• [EXERCISE INSTRUCTIONS]
Among the lines below, take the one holding "But I say this, brothers: the", the one holding "those who rejoice, as", and all lines between them. Set them down exactly.

[Data excerpts]
--- START ---

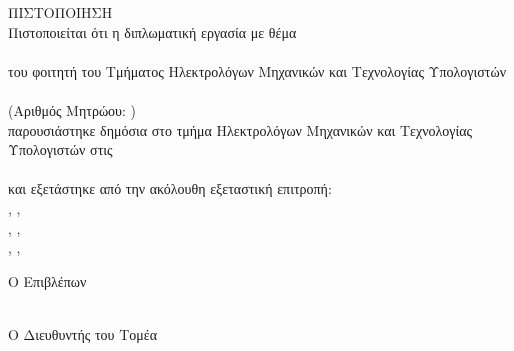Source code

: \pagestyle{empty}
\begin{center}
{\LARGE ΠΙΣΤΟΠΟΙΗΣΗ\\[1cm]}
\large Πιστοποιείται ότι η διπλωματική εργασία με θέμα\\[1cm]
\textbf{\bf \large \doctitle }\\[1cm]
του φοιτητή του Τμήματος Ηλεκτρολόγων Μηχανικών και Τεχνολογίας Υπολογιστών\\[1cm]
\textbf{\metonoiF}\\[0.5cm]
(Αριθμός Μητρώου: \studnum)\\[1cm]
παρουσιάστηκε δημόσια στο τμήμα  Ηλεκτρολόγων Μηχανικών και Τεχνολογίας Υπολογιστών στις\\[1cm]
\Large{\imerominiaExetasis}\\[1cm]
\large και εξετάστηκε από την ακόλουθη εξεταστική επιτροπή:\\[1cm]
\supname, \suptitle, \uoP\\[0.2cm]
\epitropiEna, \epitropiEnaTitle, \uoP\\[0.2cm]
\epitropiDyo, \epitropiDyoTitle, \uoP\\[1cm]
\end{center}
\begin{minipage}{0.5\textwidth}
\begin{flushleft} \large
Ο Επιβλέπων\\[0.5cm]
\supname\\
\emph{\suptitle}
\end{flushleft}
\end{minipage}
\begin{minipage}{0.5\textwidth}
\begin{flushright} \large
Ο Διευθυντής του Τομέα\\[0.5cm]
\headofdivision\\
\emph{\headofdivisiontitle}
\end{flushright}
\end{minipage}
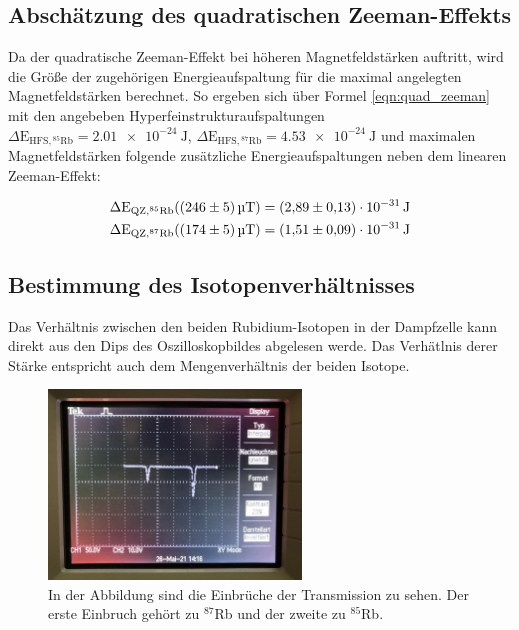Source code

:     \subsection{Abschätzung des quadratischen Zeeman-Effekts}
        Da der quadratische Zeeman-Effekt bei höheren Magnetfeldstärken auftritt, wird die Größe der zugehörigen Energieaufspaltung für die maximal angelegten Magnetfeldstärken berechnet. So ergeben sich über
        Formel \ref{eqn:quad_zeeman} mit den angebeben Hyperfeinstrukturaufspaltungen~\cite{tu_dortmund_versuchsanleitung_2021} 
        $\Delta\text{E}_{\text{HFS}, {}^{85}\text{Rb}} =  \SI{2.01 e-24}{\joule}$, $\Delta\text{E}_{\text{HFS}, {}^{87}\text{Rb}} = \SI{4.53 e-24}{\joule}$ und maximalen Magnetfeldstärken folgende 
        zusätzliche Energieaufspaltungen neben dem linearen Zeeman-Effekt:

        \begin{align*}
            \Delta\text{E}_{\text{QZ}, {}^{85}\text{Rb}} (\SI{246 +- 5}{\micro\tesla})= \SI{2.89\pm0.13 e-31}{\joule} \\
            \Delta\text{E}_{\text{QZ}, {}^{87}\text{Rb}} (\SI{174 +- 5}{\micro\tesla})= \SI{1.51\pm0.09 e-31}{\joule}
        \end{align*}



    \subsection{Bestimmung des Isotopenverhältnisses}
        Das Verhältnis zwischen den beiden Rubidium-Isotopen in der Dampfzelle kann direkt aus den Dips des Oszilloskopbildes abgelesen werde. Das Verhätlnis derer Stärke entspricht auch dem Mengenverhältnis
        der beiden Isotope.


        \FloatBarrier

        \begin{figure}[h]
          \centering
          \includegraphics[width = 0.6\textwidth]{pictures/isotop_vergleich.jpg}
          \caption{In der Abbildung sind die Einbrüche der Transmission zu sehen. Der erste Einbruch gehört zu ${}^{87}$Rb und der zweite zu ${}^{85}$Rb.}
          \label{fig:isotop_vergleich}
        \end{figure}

--- END ---
--- START ---

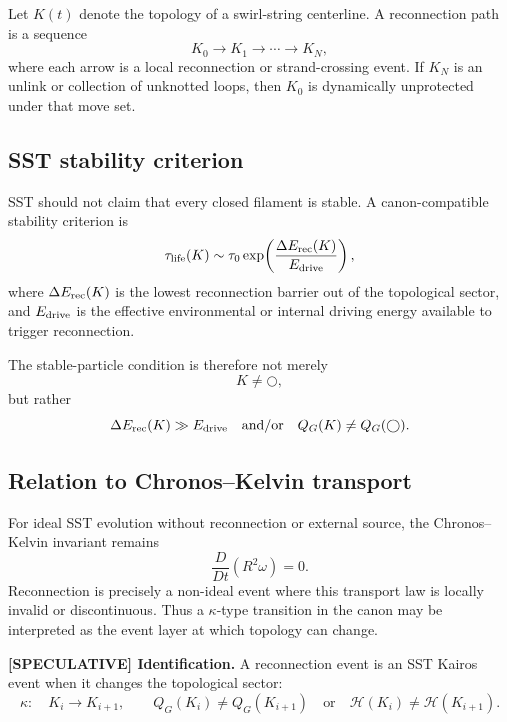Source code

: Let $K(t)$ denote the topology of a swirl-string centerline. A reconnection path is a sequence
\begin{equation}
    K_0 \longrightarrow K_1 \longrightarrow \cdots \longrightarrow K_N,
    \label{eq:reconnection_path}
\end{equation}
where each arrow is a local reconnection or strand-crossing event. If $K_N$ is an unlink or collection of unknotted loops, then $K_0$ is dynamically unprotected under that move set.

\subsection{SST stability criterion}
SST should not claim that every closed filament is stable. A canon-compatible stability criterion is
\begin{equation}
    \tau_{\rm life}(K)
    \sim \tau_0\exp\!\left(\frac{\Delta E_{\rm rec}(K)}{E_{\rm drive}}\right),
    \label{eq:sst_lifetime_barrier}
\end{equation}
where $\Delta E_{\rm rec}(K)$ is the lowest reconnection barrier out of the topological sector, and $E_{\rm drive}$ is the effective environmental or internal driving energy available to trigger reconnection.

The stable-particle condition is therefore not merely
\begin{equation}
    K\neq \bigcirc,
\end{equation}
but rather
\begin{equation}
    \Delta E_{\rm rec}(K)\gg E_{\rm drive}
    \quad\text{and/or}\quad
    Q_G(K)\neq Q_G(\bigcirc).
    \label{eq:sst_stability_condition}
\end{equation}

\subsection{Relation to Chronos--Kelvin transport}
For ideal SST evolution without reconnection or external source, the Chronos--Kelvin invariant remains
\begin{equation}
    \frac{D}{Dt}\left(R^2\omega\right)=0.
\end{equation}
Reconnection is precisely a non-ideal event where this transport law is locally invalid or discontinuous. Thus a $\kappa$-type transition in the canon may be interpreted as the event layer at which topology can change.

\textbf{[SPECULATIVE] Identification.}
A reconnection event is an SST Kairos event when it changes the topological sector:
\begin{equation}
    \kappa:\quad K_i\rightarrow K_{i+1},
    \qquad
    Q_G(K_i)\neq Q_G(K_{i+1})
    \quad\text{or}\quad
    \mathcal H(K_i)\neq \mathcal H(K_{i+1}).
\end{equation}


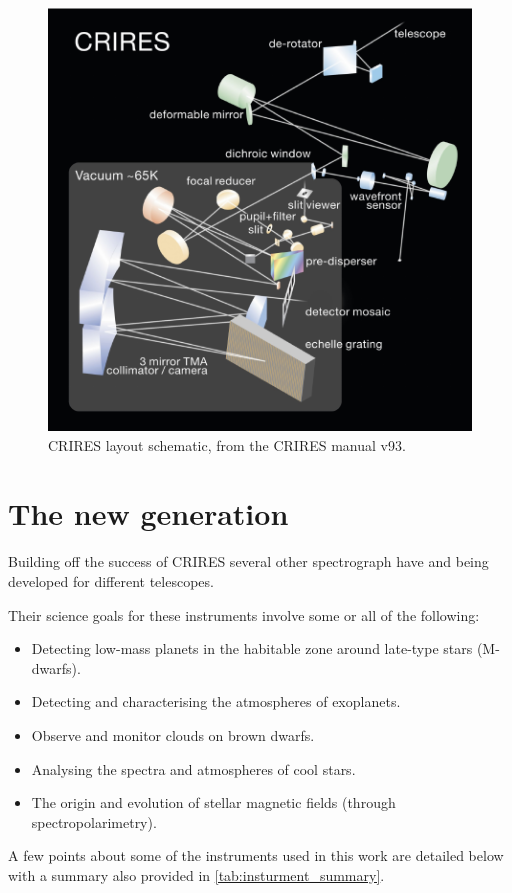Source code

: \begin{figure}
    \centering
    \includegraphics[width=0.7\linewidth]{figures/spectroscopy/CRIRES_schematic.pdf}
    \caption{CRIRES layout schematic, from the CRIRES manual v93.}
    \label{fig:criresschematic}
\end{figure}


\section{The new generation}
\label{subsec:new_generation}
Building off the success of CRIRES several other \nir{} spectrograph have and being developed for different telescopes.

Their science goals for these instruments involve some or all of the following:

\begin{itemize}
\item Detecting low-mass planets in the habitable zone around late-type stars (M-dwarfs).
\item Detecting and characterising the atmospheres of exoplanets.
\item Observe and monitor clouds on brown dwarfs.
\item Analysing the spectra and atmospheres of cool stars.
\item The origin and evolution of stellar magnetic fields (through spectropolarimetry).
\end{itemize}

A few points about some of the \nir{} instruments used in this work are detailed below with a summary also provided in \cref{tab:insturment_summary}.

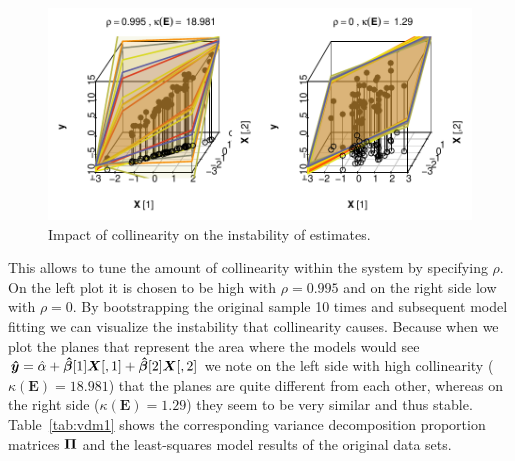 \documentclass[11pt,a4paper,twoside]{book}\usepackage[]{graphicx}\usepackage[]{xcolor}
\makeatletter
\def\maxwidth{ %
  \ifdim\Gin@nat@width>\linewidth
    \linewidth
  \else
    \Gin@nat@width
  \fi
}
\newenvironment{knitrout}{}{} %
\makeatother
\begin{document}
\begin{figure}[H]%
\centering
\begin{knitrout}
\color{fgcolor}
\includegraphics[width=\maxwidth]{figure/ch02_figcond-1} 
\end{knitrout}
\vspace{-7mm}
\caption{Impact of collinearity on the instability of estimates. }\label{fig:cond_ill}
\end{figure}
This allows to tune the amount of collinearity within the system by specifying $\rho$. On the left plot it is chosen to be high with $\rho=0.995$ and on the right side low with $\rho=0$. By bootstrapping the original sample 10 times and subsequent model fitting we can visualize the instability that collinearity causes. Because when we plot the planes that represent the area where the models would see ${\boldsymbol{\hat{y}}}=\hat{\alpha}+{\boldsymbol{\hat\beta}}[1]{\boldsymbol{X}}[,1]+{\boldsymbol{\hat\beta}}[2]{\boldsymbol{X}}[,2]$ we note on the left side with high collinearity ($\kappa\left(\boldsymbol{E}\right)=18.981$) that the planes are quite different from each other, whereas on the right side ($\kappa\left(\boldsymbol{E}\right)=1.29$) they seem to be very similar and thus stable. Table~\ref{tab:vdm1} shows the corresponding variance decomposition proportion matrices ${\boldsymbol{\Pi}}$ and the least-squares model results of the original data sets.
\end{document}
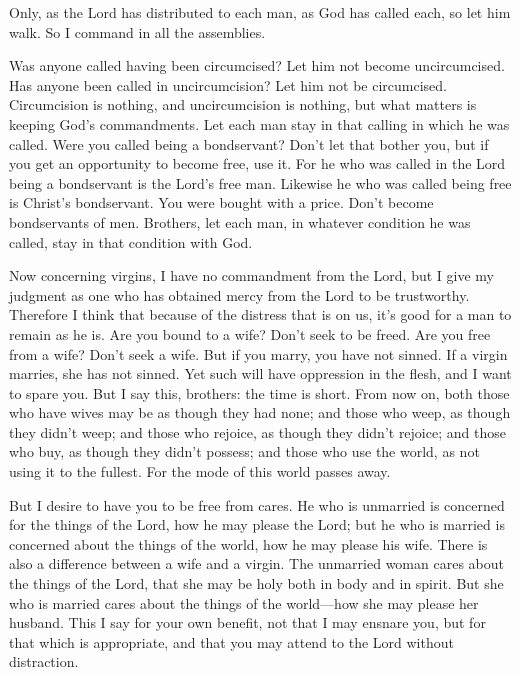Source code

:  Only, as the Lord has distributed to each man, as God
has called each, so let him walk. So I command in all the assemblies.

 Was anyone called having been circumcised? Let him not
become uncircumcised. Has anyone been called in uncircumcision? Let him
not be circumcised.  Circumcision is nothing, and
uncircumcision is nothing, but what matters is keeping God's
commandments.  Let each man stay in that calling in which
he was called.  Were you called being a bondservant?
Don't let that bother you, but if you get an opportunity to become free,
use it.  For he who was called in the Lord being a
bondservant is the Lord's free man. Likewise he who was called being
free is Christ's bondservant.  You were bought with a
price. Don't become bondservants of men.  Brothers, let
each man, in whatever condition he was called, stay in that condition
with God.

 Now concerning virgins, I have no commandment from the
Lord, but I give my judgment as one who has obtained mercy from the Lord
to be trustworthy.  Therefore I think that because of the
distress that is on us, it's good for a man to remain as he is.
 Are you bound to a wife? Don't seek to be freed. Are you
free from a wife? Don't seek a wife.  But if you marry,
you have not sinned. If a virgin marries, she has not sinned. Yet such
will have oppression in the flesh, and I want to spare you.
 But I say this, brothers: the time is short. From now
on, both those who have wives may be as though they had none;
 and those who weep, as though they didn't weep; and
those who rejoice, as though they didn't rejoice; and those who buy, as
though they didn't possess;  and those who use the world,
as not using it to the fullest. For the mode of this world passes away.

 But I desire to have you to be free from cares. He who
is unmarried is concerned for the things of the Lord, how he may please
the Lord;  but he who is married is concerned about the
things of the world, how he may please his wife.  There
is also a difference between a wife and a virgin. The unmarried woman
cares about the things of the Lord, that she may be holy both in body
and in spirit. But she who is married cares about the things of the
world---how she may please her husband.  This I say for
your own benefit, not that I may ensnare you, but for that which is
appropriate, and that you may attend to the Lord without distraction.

--- END ---

• [OUTPUT FOR THIS TASK]
 But I say this, brothers: the time is short. From now
on, both those who have wives may be as though they had none;
 and those who weep, as though they didn't weep; and
those who rejoice, as though they didn't rejoice; and those who buy, as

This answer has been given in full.